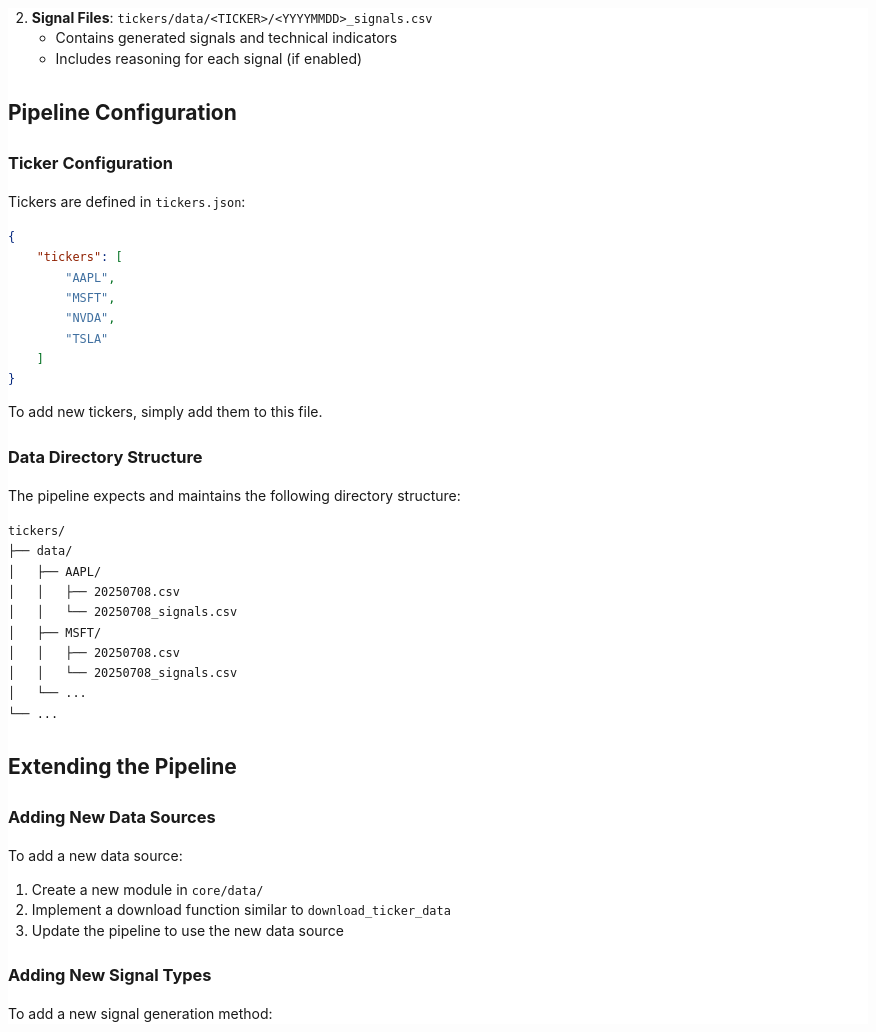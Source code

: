 2. **Signal Files**: `tickers/data/<TICKER>/<YYYYMMDD>_signals.csv`
   - Contains generated signals and technical indicators
   - Includes reasoning for each signal (if enabled)

## Pipeline Configuration

### Ticker Configuration

Tickers are defined in `tickers.json`:

```json
{
    "tickers": [
        "AAPL",
        "MSFT",
        "NVDA",
        "TSLA"
    ]
}
```

To add new tickers, simply add them to this file.

### Data Directory Structure

The pipeline expects and maintains the following directory structure:

```
tickers/
├── data/
│   ├── AAPL/
│   │   ├── 20250708.csv
│   │   └── 20250708_signals.csv
│   ├── MSFT/
│   │   ├── 20250708.csv
│   │   └── 20250708_signals.csv
│   └── ...
└── ...
```

## Extending the Pipeline

### Adding New Data Sources

To add a new data source:

1. Create a new module in `core/data/`
2. Implement a download function similar to `download_ticker_data`
3. Update the pipeline to use the new data source

### Adding New Signal Types

To add a new signal generation method:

■ ■ ■ ■ ■

Exercise aim: Write out the data again word for word, minus any images.

Task solution:
Source code

: 2. **Signal Files**: `tickers/data/<TICKER>/<YYYYMMDD>_signals.csv`
   - Contains generated signals and technical indicators
   - Includes reasoning for each signal (if enabled)

## Pipeline Configuration

### Ticker Configuration

Tickers are defined in `tickers.json`:

```json
{
    "tickers": [
        "AAPL",
        "MSFT",
        "NVDA",
        "TSLA"
    ]
}
```

To add new tickers, simply add them to this file.

### Data Directory Structure

The pipeline expects and maintains the following directory structure:

```
tickers/
├── data/
│   ├── AAPL/
│   │   ├── 20250708.csv
│   │   └── 20250708_signals.csv
│   ├── MSFT/
│   │   ├── 20250708.csv
│   │   └── 20250708_signals.csv
│   └── ...
└── ...
```

## Extending the Pipeline

### Adding New Data Sources

To add a new data source:

1. Create a new module in `core/data/`
2. Implement a download function similar to `download_ticker_data`
3. Update the pipeline to use the new data source

### Adding New Signal Types

To add a new signal generation method:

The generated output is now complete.